PROMPT: Please return all records verbatim, no pictures.

RECORDS FOR THE TASK:
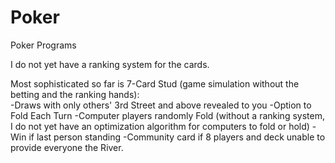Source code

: # Poker
Poker Programs

I do not yet have a ranking system for the cards.

Most sophisticated so far is 7-Card Stud (game simulation without the betting and the ranking hands):  
-Draws with only others' 3rd Street and above revealed to you
-Option to Fold Each Turn
-Computer players randomly Fold (without a ranking system, I do not yet have an optimization algorithm for computers to fold or hold)
-Win if last person standing
-Community card if 8 players and deck unable to provide everyone the River.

YOUR SOLUTION:
Source code

: # Poker
Poker Programs

I do not yet have a ranking system for the cards.

Most sophisticated so far is 7-Card Stud (game simulation without the betting and the ranking hands):  
-Draws with only others' 3rd Street and above revealed to you
-Option to Fold Each Turn
-Computer players randomly Fold (without a ranking system, I do not yet have an optimization algorithm for computers to fold or hold)
-Win if last person standing
-Community card if 8 players and deck unable to provide everyone the River.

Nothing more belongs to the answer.